Participants this year include exhibitors from countries as far afield as Korea, Columbia, India and South Africa and yet, I spy with my artful eye, something beginning with B. British art is currently hot property and the work of several British artists both established and emerging feature on my best of British hit list.

The work of British artists Tracey Emin and Damien Hirst is well represented. Emin’s emotive and highly sexualised pieces are instantly recognisable as are Hirst’s spot paintings, medicine cabinet and quasi-ecclesiastical insect encrusted works exhibited by White Cube and Gagosian Gallery amongst others. East End Gallery Maureen Paley exhibits Turner Prize winning British artist Gillian Wearing’s indubitably unnerving series of self-portraits at twenty seven years old as well as ‘My Hand’, an eerily realistic sculptural replica of the artist’s upturned hand complete with multi-coloured painted finger nails.

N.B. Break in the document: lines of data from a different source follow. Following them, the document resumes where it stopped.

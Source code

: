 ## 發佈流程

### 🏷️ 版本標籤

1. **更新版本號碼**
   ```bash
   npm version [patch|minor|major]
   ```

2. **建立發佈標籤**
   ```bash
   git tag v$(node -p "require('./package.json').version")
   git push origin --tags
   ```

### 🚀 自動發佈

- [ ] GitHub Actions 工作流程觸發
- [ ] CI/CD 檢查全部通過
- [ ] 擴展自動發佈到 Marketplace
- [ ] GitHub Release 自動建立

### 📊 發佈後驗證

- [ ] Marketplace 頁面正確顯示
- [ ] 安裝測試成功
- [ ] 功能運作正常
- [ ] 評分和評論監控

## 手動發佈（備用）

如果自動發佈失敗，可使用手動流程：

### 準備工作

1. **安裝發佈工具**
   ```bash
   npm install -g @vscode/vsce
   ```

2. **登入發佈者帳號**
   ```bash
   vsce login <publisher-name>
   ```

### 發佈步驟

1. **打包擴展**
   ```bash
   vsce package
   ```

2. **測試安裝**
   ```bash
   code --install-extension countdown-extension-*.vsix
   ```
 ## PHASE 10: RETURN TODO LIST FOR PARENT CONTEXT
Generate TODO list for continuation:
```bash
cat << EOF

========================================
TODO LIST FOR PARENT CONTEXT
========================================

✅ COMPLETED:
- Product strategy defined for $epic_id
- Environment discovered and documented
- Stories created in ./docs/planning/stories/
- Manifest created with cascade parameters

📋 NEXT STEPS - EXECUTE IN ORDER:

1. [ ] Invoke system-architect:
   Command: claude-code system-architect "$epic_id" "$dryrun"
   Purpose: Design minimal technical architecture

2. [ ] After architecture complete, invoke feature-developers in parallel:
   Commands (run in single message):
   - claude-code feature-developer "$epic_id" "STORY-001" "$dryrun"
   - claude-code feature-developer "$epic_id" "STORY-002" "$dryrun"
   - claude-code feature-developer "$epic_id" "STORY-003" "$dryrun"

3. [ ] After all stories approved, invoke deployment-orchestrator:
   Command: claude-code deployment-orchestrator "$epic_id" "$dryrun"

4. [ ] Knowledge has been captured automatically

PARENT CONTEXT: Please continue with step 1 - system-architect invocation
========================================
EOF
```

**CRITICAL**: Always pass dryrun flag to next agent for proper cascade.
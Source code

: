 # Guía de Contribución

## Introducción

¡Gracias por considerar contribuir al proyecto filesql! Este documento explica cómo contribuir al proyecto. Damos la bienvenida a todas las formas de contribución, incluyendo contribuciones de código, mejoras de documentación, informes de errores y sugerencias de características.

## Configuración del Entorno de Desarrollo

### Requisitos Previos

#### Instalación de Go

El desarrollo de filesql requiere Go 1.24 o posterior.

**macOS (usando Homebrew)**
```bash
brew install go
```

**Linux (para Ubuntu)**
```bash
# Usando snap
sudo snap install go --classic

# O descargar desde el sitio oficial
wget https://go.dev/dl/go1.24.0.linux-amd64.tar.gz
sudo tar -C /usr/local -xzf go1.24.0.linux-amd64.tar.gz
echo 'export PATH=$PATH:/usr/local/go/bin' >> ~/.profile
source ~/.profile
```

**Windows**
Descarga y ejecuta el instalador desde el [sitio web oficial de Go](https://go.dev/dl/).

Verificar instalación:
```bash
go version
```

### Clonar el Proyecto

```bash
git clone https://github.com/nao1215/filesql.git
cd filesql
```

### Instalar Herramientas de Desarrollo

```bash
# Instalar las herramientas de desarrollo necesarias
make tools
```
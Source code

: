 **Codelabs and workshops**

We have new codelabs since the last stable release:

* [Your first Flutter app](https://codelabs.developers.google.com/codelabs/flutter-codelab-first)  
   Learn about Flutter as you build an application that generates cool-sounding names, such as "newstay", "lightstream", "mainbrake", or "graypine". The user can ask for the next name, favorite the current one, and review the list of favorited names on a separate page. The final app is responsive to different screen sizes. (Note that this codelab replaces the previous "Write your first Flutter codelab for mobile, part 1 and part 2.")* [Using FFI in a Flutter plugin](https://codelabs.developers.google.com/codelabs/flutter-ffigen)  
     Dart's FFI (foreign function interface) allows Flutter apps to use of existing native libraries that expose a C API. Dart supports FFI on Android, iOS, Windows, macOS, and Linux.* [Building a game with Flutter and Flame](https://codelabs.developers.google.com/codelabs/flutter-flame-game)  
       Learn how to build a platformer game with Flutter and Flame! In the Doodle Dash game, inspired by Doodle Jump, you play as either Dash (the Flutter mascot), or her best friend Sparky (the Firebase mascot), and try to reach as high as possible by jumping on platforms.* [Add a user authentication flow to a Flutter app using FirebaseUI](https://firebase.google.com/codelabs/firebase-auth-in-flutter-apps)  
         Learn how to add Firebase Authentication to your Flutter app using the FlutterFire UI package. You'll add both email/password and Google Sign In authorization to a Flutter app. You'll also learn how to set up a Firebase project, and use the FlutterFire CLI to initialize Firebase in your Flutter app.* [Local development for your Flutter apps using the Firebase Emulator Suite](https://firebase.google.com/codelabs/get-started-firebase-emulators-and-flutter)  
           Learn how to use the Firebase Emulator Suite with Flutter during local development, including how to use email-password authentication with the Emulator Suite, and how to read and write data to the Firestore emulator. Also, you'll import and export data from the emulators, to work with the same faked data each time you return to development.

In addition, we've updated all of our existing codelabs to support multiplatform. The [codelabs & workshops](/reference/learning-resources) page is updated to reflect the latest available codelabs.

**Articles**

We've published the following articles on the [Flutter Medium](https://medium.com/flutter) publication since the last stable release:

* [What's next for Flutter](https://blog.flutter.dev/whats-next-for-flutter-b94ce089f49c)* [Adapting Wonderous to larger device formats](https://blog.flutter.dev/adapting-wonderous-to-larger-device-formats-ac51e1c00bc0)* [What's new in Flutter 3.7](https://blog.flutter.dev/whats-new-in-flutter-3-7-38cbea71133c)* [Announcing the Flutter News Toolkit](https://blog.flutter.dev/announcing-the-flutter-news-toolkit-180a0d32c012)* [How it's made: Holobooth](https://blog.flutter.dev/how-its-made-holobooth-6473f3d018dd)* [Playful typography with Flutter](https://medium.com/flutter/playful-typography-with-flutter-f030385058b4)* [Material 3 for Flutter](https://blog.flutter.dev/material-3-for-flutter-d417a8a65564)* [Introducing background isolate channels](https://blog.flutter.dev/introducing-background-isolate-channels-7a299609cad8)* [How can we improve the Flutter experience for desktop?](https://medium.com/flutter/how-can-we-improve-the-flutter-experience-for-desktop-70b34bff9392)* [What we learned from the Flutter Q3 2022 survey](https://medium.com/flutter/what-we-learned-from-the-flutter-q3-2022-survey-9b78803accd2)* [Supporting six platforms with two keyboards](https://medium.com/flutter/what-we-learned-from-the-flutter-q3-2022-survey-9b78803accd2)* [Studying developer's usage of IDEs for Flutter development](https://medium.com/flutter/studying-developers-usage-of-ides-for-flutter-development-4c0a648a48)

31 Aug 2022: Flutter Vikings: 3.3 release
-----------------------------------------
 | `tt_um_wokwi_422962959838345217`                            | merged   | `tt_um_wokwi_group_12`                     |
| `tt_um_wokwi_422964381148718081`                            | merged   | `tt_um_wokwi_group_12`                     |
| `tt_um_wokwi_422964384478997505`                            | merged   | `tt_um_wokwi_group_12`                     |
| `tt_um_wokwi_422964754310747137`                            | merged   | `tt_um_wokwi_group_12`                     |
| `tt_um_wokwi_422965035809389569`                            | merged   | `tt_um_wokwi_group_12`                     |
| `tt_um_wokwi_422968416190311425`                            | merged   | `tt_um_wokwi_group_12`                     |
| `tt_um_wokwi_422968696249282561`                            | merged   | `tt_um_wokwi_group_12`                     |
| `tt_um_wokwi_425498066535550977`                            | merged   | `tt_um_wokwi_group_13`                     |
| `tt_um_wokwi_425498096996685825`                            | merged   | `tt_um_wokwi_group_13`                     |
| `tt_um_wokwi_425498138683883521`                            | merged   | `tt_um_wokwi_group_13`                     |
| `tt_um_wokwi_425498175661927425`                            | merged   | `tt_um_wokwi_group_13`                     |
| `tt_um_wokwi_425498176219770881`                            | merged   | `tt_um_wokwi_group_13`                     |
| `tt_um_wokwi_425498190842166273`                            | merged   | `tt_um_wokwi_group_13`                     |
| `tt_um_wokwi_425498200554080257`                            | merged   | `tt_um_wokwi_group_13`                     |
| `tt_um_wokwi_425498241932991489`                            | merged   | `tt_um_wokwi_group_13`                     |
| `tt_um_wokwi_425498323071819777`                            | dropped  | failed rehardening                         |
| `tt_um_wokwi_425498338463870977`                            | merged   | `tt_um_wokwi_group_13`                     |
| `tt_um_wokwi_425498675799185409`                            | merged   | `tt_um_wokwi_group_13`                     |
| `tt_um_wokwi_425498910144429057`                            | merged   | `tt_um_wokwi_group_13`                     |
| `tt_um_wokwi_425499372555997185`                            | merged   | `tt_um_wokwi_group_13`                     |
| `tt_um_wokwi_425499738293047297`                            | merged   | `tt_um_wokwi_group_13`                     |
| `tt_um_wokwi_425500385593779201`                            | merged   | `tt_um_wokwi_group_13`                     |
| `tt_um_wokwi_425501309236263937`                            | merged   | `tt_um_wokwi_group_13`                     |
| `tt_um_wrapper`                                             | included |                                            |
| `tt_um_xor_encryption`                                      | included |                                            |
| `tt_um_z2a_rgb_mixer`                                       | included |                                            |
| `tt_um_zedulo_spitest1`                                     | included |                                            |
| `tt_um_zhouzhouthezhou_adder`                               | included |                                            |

Harland Miller’s truculently titled piece, ‘What’s All the Hubbub Bub?’ exhibited by Edinburgh based gallery, Ingleby, is one of my Frieze favourites. Also exhibited by Ingleby is the monumental, ‘Rose-Marie’, a totemic seeming structure made up of a stack of lit lampshades by Scottish artist Andrew Miller.
Matthew Marks Gallery exhibits fellow YBA Gary Hume’s placid purple portrait, ‘The Dryad’, while Frith Street Gallery exhibits ‘The Line of Fate’, by Tacita Dean (she of the Tate’s 2011 Turbine Hall commission), a linear sequence of five photographs which capture a peculiarly private, poignant, poetic and arrestingly aesthetic memory of the late art critic Leo Steinberg writing. Herald Street gallery exhibits an intriguing assortment of miniatures by British artist Matthew Darbyshire while Sadie Coles showcases terrifically titillating work by Emin’s chum and former YBA, Sarah Lucas alongside the work of 2012 Turner Prize finalist, Spartacus Chetwynd, whose endearingly idiosyncratic rendering, ‘Giotto’s Play’ is evidently allusive and yet wonderfully original.

Lisson Gallery exhibits star British sculptor Anish Kapoor’s ashen, volcanic seeming, and yet disconcertingly biomorphic concrete form alongside Ryan Gander’s playful ‘Sigh Cy Die, Bye Bye Cy, I Cry’, a piece which like much of his work seems to celebrate the redundancy of making art about art as an un-guilty pleasure. So, with plenty of brilliant British art on display, there’s no excuse not to get down to Regent’s Park this weekend.